◆ **Exercise aim**: Your copy must hold every line of the records word for word. It must hold no pictures.

(Dataset entries)

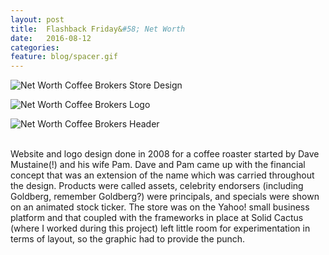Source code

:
 ```yaml
---
layout: post
title:  Flashback Friday&#58; Net Worth
date:   2016-08-12
categories: 
feature: blog/spacer.gif
---
```


![Net Worth Coffee Brokers Store Design]({{site.project_img_path}}flashback/net_worth_main.jpg)

![Net Worth Coffee Brokers Logo]({{site.project_img_path}}flashback/net_worth_logo.jpg)

![Net Worth Coffee Brokers Header]({{site.project_img_path}}flashback/net_worth_header.jpg)

<br>
Website and logo design done in 2008 for a coffee roaster started by Dave Mustaine(!) and his wife Pam. Dave and Pam came up with the financial concept that was an extension of the name which was carried throughout the design. Products were called assets, celebrity endorsers (including Goldberg, remember Goldberg?) were principals, and specials were shown on an animated stock ticker. The store was on the Yahoo! small business platform and that coupled with the frameworks in place at Solid Cactus (where I worked during this project) left little room for experimentation in terms of layout, so the graphic had to provide the punch.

(End Dataset entries)

◆ **The completed task**:
Source code

:
 ```yaml
---
layout: post
title:  Flashback Friday&#58; Net Worth
date:   2016-08-12
categories: 
feature: blog/spacer.gif
---
```


![Net Worth Coffee Brokers Store Design]({{site.project_img_path}}flashback/net_worth_main.jpg)

![Net Worth Coffee Brokers Logo]({{site.project_img_path}}flashback/net_worth_logo.jpg)

![Net Worth Coffee Brokers Header]({{site.project_img_path}}flashback/net_worth_header.jpg)

<br>
Website and logo design done in 2008 for a coffee roaster started by Dave Mustaine(!) and his wife Pam. Dave and Pam came up with the financial concept that was an extension of the name which was carried throughout the design. Products were called assets, celebrity endorsers (including Goldberg, remember Goldberg?) were principals, and specials were shown on an animated stock ticker. The store was on the Yahoo! small business platform and that coupled with the frameworks in place at Solid Cactus (where I worked during this project) left little room for experimentation in terms of layout, so the graphic had to provide the punch.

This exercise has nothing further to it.